Un compromiso, indudablemente, de hacer una gran película se siente en cada parte del metraje. Y «Blade Runner 2049» lo es. Es una carta de amor a la original, como lo mencionó Villanueve en varios espacios de conversación; pero bajo la estética de un director fascinante de nuestro tiempo que tuvo total libertad para expresarse. Hay ciertas casualidades en el guion que han molestado a algunos críticos; pero puede ser visto lo anterior como una falta de suspensión de la incredulidad. Se mencionó ya esto en éstas mismas páginas, cuando se propuso disfrutar del cine como si de un universo paralelo se tratara, y el subjetivismo que domina la crítica moderna, pidiendo hacer la película que los analistas quisieran ver y dejando de lado en sus escritos la hecha por el cineasta.
Pero sobre todo lo acá mencionado, «Blade Runner 2049» es, al igual que «Blade Runner», una historia de amor. Una que desafía nuestras creencias y más primarias concepciones. Es posible encontrar por la red relatos que nos dejan ver que hace siglos era impensable una relación de amor entre un ser humano y un animal. Hoy, esta generación considera a sus mascotas como miembros de su familia, considerándolos a ellos como sus hijos y hermanos.
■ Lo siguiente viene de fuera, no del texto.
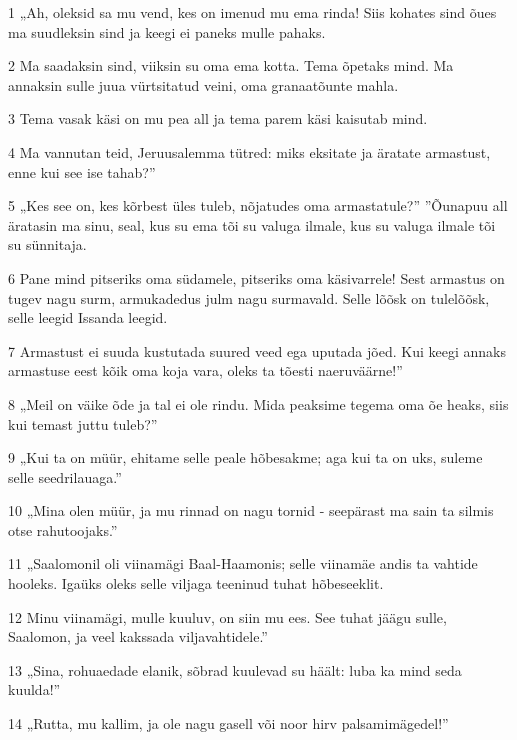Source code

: \par 1 „Ah, oleksid sa mu vend, kes on imenud mu ema rinda! Siis kohates sind õues ma suudleksin sind ja keegi ei paneks mulle pahaks.
\par 2 Ma saadaksin sind, viiksin su oma ema kotta. Tema õpetaks mind. Ma annaksin sulle juua vürtsitatud veini, oma granaatõunte mahla.
\par 3 Tema vasak käsi on mu pea all ja tema parem käsi kaisutab mind.
\par 4 Ma vannutan teid, Jeruusalemma tütred: miks eksitate ja äratate armastust, enne kui see ise tahab?”
\par 5 „Kes see on, kes kõrbest üles tuleb, nõjatudes oma armastatule?” ”Õunapuu all äratasin ma sinu, seal, kus su ema tõi su valuga ilmale, kus su valuga ilmale tõi su sünnitaja.
\par 6 Pane mind pitseriks oma südamele, pitseriks oma käsivarrele! Sest armastus on tugev nagu surm, armukadedus julm nagu surmavald. Selle lõõsk on tulelõõsk, selle leegid Issanda leegid.
\par 7 Armastust ei suuda kustutada suured veed ega uputada jõed. Kui keegi annaks armastuse eest kõik oma koja vara, oleks ta tõesti naeruväärne!”
\par 8 „Meil on väike õde ja tal ei ole rindu. Mida peaksime tegema oma õe heaks, siis kui temast juttu tuleb?”
\par 9 „Kui ta on müür, ehitame selle peale hõbesakme; aga kui ta on uks, suleme selle seedrilauaga.”
\par 10 „Mina olen müür, ja mu rinnad on nagu tornid - seepärast ma sain ta silmis otse rahutoojaks.”
\par 11 „Saalomonil oli viinamägi Baal-Haamonis; selle viinamäe andis ta vahtide hooleks. Igaüks oleks selle viljaga teeninud tuhat hõbeseeklit.
\par 12 Minu viinamägi, mulle kuuluv, on siin mu ees. See tuhat jäägu sulle, Saalomon, ja veel kakssada viljavahtidele.”
\par 13 „Sina, rohuaedade elanik, sõbrad kuulevad su häält: luba ka mind seda kuulda!”
\par 14 „Rutta, mu kallim, ja ole nagu gasell või noor hirv palsamimägedel!”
No es extraño escuchar suspiros anticipando la tragedia, en salas de cine alrededor del mundo, momentos previos a que el personaje de Sylvia Hoeks asesine a Joi, el personaje que ha catapultado mundialmente a Ana de Armas.
Joi es un holograma, un programa de computadora; pero uno que ama a K y a quien él ama, como si de dos seres vivos se tratara. Las lágrimas de aquel sobreviviendo a la tragedia son dicientes y poderosas. El sentimiento se traslapa a Deckard y Rachel. ¿Puede entonces, un robot amar a otro, o un humano amar a un robot? Está postulado en un artículo en este mismo espacio que el amor es el sentimiento más poderoso del universo y, en verdad, uno que todo logra superar. Y pocas obras muestran con tal contundencia y de una forma tan bella precisamente eso, esa fuerza incontenible, como lo hace «Blade Runner 2049». Difícil encontrar mejores razones que justifiquen tanto el ir al cine.